Abstract
The probability of expression (i.e., POE) scale was developed to achieve two main goals: (1) Microarray data are generated using a variety of measurement techniques that are not directly comparable. We sought to develop a common scale for which microarray data generated using differing methods could be converted and then compared. (2) In many cases, we are interested in defining whether genes and/or samples fall into one of three categories: overexpressed, underexpressed, or normally expressed. However, gene expression values are usually generated on a continuous scale. The scale that we have developed is categorical, assigning these continuous individual expression values probabilities of falling into one of these three categories. We describe the POE scale, several of its practical uses, and demonstrate its use on a lung cancer microarray data set.

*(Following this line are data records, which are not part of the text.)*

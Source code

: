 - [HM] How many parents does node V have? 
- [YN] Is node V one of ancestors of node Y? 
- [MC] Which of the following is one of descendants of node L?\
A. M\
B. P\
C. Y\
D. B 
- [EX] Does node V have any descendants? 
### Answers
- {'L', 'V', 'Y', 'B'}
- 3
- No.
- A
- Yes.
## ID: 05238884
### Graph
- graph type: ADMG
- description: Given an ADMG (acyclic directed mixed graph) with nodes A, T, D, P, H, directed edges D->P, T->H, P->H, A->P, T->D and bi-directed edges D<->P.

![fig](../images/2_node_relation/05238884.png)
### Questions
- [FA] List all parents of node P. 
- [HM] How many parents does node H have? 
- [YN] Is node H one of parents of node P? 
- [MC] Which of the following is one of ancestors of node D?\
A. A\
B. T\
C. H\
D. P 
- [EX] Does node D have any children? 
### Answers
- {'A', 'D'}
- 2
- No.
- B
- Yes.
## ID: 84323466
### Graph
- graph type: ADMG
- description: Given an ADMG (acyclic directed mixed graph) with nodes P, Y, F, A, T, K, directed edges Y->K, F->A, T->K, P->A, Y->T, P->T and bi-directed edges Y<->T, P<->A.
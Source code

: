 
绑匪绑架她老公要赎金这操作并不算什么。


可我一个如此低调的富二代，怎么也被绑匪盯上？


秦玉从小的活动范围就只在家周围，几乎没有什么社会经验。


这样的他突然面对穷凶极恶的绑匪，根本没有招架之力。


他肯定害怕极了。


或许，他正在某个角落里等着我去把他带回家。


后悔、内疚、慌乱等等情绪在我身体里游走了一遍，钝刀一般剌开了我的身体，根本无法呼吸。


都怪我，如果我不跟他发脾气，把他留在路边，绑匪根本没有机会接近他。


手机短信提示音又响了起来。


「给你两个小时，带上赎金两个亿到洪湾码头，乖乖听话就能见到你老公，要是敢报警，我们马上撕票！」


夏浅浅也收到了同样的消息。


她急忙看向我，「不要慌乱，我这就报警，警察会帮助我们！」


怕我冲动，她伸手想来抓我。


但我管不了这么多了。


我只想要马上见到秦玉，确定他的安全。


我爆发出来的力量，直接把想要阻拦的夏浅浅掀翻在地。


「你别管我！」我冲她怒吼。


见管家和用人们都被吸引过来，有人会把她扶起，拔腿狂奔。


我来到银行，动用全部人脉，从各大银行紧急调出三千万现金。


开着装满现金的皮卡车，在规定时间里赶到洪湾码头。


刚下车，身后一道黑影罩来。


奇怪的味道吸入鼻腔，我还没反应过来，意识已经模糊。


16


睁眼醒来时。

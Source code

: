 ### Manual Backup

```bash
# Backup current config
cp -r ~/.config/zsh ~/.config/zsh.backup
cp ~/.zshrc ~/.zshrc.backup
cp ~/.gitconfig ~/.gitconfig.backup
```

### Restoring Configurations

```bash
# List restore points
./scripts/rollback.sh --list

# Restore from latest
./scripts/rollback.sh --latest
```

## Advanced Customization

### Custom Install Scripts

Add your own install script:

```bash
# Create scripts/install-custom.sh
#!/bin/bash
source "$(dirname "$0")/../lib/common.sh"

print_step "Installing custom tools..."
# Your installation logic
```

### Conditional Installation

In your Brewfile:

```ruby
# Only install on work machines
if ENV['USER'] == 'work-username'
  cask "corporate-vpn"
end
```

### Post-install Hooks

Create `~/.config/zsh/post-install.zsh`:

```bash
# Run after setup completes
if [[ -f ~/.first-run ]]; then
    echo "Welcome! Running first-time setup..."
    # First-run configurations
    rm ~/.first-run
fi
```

POE: A Latent Variable Mixture Model
The Motivation and Practicality of POE
One reason for developing the probability of expression (POE) scale is to transform continuous expression values to a three-component categorical scale. Often the continuous expression values are displayed by image plots that use a red–green scale for over- and underexpression, respectively. The commonly used red and green image plots effectively display microarray data and generally have three main colors: red (overexpression), green (underexpression), and black (normal expression). The visual impact is that we see red, green, and black and not the “smooth-scale” that would blend from red to black to green as implied by continuous data. Our goal is to assign probabilities to each observed expression value where the probabilities correspond to the chance that an expression value should be called “red,” “green,” or “black.”